- Opening Delimiter -
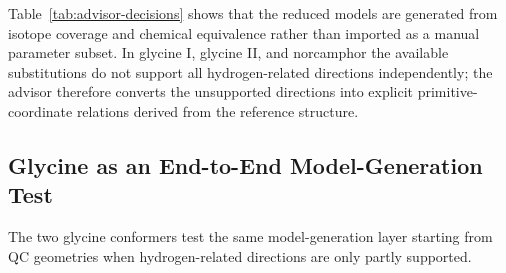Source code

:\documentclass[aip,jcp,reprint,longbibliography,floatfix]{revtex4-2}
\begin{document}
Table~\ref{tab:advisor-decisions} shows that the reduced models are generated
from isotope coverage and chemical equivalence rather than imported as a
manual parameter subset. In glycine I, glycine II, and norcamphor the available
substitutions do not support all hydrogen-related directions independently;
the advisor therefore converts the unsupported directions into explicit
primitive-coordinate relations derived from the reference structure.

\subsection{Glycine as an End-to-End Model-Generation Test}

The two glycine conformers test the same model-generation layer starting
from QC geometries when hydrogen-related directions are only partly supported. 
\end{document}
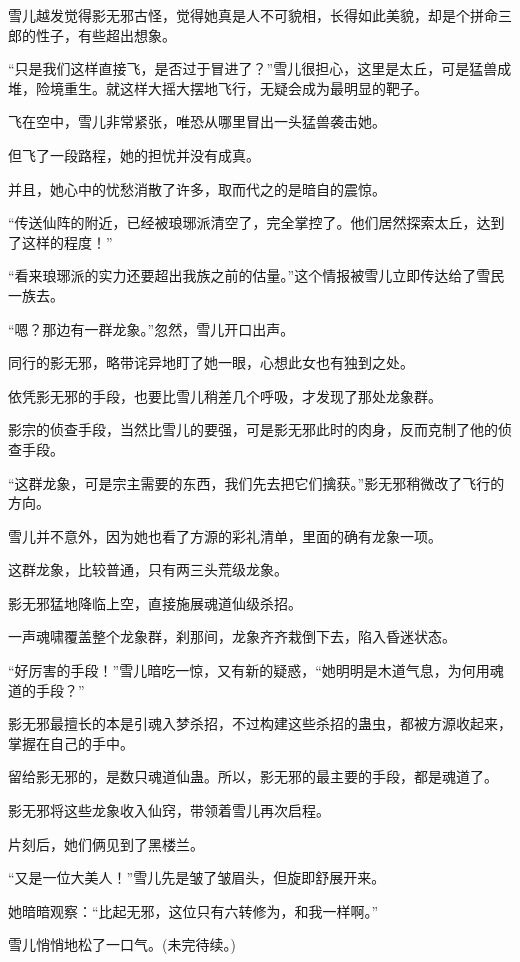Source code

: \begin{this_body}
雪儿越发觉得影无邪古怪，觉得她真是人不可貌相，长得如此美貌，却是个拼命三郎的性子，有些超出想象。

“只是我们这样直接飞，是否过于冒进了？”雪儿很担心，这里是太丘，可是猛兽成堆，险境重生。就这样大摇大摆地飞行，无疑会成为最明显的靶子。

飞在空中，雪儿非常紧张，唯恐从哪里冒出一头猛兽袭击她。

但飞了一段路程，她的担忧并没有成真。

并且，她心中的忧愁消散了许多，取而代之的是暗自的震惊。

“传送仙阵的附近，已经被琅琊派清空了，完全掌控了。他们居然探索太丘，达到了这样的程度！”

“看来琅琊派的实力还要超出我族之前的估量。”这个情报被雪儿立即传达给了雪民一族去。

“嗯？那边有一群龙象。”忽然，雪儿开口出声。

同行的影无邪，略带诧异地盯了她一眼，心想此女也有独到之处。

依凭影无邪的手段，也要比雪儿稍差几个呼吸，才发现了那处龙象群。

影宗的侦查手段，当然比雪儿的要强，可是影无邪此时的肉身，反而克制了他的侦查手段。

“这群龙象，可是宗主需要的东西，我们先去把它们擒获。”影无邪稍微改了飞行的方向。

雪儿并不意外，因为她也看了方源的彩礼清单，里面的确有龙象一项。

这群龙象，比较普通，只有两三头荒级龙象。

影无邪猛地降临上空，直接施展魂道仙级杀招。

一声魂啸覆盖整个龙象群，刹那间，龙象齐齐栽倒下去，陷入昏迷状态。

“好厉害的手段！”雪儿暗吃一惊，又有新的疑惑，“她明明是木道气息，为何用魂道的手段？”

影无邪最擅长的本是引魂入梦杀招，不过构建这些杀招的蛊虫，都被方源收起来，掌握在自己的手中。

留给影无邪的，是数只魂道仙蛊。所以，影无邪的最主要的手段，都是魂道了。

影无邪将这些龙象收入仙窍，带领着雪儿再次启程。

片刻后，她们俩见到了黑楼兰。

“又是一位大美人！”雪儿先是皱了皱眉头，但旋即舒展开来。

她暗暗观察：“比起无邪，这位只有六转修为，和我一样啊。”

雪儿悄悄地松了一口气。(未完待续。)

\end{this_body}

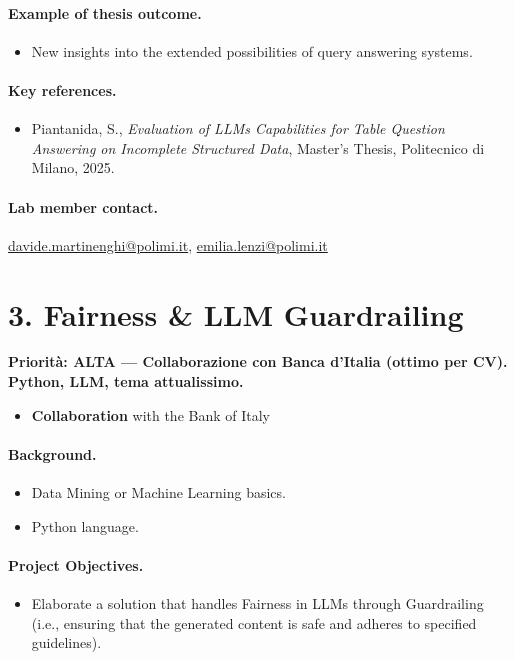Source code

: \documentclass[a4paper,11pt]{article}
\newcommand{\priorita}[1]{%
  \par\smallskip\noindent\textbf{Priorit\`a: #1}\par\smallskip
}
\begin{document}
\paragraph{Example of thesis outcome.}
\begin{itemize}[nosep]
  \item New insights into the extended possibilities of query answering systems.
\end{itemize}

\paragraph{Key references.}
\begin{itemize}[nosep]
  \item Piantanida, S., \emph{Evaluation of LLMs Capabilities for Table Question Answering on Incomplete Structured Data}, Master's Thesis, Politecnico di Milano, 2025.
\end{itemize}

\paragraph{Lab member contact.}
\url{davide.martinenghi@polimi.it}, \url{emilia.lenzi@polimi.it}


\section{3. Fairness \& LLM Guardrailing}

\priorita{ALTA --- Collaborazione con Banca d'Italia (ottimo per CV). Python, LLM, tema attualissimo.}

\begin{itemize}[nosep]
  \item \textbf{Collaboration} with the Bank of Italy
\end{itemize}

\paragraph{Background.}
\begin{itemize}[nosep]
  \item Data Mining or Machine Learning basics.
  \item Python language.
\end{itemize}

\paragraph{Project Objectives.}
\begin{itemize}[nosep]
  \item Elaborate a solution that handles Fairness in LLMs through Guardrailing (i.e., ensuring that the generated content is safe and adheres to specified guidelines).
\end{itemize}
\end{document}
- Closing Delimiter -
=== Your assignment ===
Return every line from the entries above that includes the word "Fairness".

=== Solution to this problem ===
\section{3. Fairness \& LLM Guardrailing}
  \item Elaborate a solution that handles Fairness in LLMs through Guardrailing (i.e., ensuring that the generated content is safe and adheres to specified guidelines).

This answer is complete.